Evans almost laughed.
"You gotta be kidding me. Do you really think I'm going to tell you anything?"
"No," she sighed, "not if you're any good at your job. Okay. Let me try this. If you are heading for Midway, you're part of Task Group Seventeen-Two with the cruiser Portland, under the command of Rear Admiral William Smith, which in turn is part of Task Force Seventeen under Frank Fletcher on the Yorktown. Task Force Sixteen, built around the carriers Enterprise and Hornet, is steaming with you, and was supposed to be under Bull Halsey, but he's got a case of the hives and is stuck back in Pearl. So Ray Spruance, a cruiser driver like you, has taken over. You think the Japs would know that? The Japanese think Yorktown was sunk in the Coral Sea. They have no idea she was repaired in three days at Pearl. They wouldn't believe it possible.
"And do you think, even if they knew any of this, they'd be dumb enough to send me, a black woman, to claim to be a U.S. Navy captain, and to negotiate with you?
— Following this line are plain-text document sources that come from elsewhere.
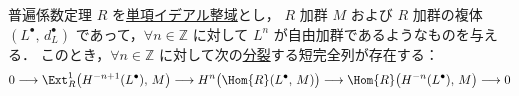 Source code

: \documentclass[algtopo_main]{subfiles}
\begin{document}
\begin{mycol}[label=thm:u-coeff-Ext]{普遍係数定理}
    $R$ を\hyperref[def:PID]{単項イデアル整域}とし，
    $R$ 加群 $M$ および $R$ 加群の複体 $(L^\bullet,\, d_L^\bullet)$ であって，$\forall n \in \mathbb{Z}$ に対して $L^n$ が自由加群であるようなものを与える．
    このとき，$\forall n \in \mathbb{Z}$ に対して次の\hyperref[def:split]{分裂}する短完全列が存在する：
        \begin{align}
            \label{SES:u-coeff-Ext}
            0 \lto \Ext_R^1\bigl(H^{-n+1}(L^\bullet),\, M\bigr) \lto H^n\bigl(\Hom{R} (L^\bullet,\, M)\bigr) \lto \Hom{R} \bigl( H^{-n}(L^\bullet),\, M \bigr)  \lto 0
        \end{align}
\end{mycol}
\end{document}

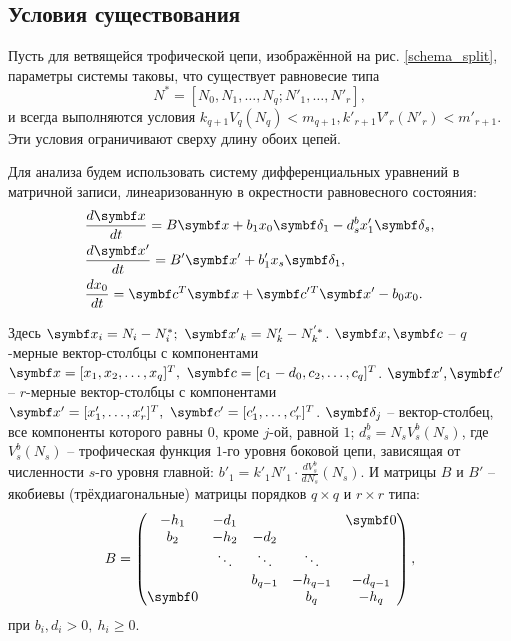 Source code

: \subsection{Условия существования}
Пусть для ветвящейся трофической цепи, изображённой на рис. \ref{schema_split}, параметры системы таковы, что существует равновесие типа 
\[ N^* = [ N_0, N_1, \dots, N_q; N'_1,\dots, N'_r ], \]
и всегда выполняются условия \( k_{q+1} V_q(N_q) < m_{q+1}, k'_{r+1} V'_r(N'_r) < m'_{r+1} \). Эти условия ограничивают сверху длину обоих цепей.

Для анализа будем использовать систему дифференциальных уравнений в матричной записи, линеаризованную в окрестности равновесного состояния:
\begin{equation} \label{double_matrix_system}
    \begin{split}
        & \frac{d \mb{x}}{dt} = B \mb{x} + b_1 x_0 \mb{\delta_1} - d^b_s x'_1 \mb{\delta_s}, \\
        & \frac{d \mb{x'}}{dt}= B' \mb{x'} + b'_1 x_s \mb{\delta_1}, \\
        & \frac{d x_0}{dt} = \mb{c}^T \mb{x} + \mb{c'}{}^T \mb{x'} - b_0 x_0.
    \end{split}
\end{equation}

Здесь \( \mb{x}_i = N_i - N^*_i; ~ \mb{x'}_k = N'_k - N^{'*}_k \). \( \mb{x}, \mb{c} \) -- \(q\)-мерные вектор-столбцы с компонентами \(\mb{x} = [x_1, x_2, \dots, x_q]^T, ~ \mb{c} = [c_1 - d_0, c_2, \dots, c_q]^T\). \( \mb{x'}, \mb{c'} \) -- \(r\)-мерные вектор-столбцы с компонентами \( \mb{x'} = [x'_1, \dots, x'_r]^T, ~ \mb{c'} = [c'_1, \dots, c'_r]^T \). \( \mb{\delta_j} \) -- вектор-столбец, все компоненты которого равны \(0\), кроме \(j\)-ой, равной \(1\); \(d^b_s = N_s V^b_s(N_s)\), где \( V^b_s(N_s) \) -- трофическая функция \(1\)-го уровня боковой цепи, зависящая от численности \(s\)-го уровня главной: \( b'_1 = k'_1 N'_1 \cdot \frac{d V^b_s}{d N_s} (N_s) \). И матрицы \(B\) и \(B'\) -- якобиевы (трёхдиагональные) матрицы порядков \(q \times q\) и \( r \times r \) типа:
\begin{equation*}
    B = \left( \begin{matrix}
        -h_1 & -d_1 &         &         & \mb{0}    \\
        b_2 & -h_2 & -d_2 \\
            & \ddots & \ddots & \ddots \\
            &        & b_{q-1} & -h_{q-1} & -d_{q-1} \\
        \mb{0}&      &         & b_q     & -h_q
    \end{matrix} \right),
\end{equation*}
при \(b_i, d_i > 0, ~ h_i \geq 0\).

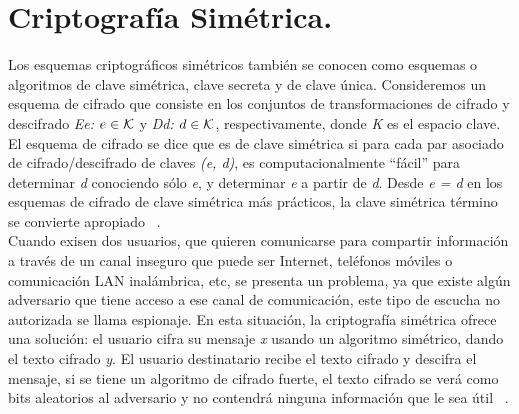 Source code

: 
\section{Criptografía Simétrica. }
Los esquemas criptográficos simétricos también se conocen como esquemas o algoritmos de clave simétrica, clave secreta y de clave única. Consideremos un esquema de cifrado que consiste en los conjuntos de transformaciones de cifrado y descifrado \textit{Ee: $e \in {\cal K}$} y \textit{Dd: $d \in {\cal K}$}, respectivamente, donde \textit{K} es el espacio clave. El esquema de cifrado se dice que es de clave simétrica si para cada par asociado de cifrado/descifrado de claves \textit{(e, d)}, es computacionalmente “fácil” para determinar \textit{d} conociendo sólo \textit{e}, y determinar \textit{e} a partir de \textit{d}. Desde\textit{ e = d} en los esquemas de cifrado de clave simétrica más prácticos, la clave simétrica término se convierte apropiado ~\cite{menezes}.
\\
Cuando exisen dos usuarios, que quieren comunicarse para compartir información a través de un canal inseguro que puede ser Internet, teléfonos móviles o comunicación LAN inalámbrica, etc, se presenta un problema, ya que existe algún adversario que tiene acceso a ese canal de comunicación, este tipo de escucha no autorizada se llama espionaje. En esta situación, la criptografía simétrica ofrece una solución: el usuario cifra su mensaje \textit{x} usando un algoritmo simétrico, dando el texto cifrado \textit{y}. El usuario destinatario recibe el texto cifrado y descifra el mensaje, si se tiene un algoritmo de cifrado fuerte, el texto cifrado se verá como bits aleatorios al adversario y no contendrá ninguna información que le sea útil ~\cite{paar}.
You think they'd have the ability to screw around with your ship like this?"
Evans felt as though his stomach was going to do a full forward roll. He and Mohr stared at each other, exhausted, incredulous. His mind seemed to have locked up completely, refusing to process any more information.
"Commander Evans?" she prompted.
Moose Molloy interrupted before he could reply.
"Commander. This is pretty wacky, sir. I think you'd better see this."
At that a light, even stronger than the green rod in Anderson's hand, pushed back the gloom. Molloy was struggling around the door wedged into the desktop, and he was carrying another glowing object. It was the size of a small book, but it threw out a powerful light, reminding him of the moment in a movie theater when the dark screen suddenly lit up.
"What the hell is that?" asked Eddie Mohr.
"It's a flexipad," the Anderson woman answered from the far side of the gap.
A single shot rang out, somewhere in the distance. Before Evans could shout Mohr had cut him off, yelling at a full roar, "Knock it off, you blockheads! Cease fire! I'll personally clobber the first man who does that again."
"Thank you, Chief," said Captain Anderson.
Mohr said nothing in return, just glared. Moose finally popped out of the constricted space and tumbled to the deck. He carried the "flexipad" over to Evans like it was a live shell. His CO took the object, smearing sticky half-dried blood over the screen.
The rubberized casing felt odd, like nothing he'd ever touched before. The thing seemed light, but solid and kind of dense, too. He and Mohr stared at the screen, which showed something that looked like a weather map. But it was in motion, like a short movie, repeating again and again. As strange as it was, Evans could tell that it covered a thousand square miles of the Wetar Strait off Timor.
It was every bit as baffling as anything else they'd seen so far.
He couldn't shake the idea that he was staring through a small window hundreds of miles high, directly down onto the earth's surface. Overlaying the picture was a mass of thin red lines. The image shifted rapidly, like a movie spooling too quickly through a projector, allowing Evans to watch clouds moving through the strait.
Anderson's voice broke the spell.
"You need medical attention, Commander Evans. I can see that from here. We have a sixteen-bed hospital on the Leyte Gulf. It hasn't been compromised. The sort of injuries some of your men are carrying, it'd go a hell of a lot better for them to get treatment from us."
"You inflicted those injuries, Captain."
It was the first time Evans had addressed her properly.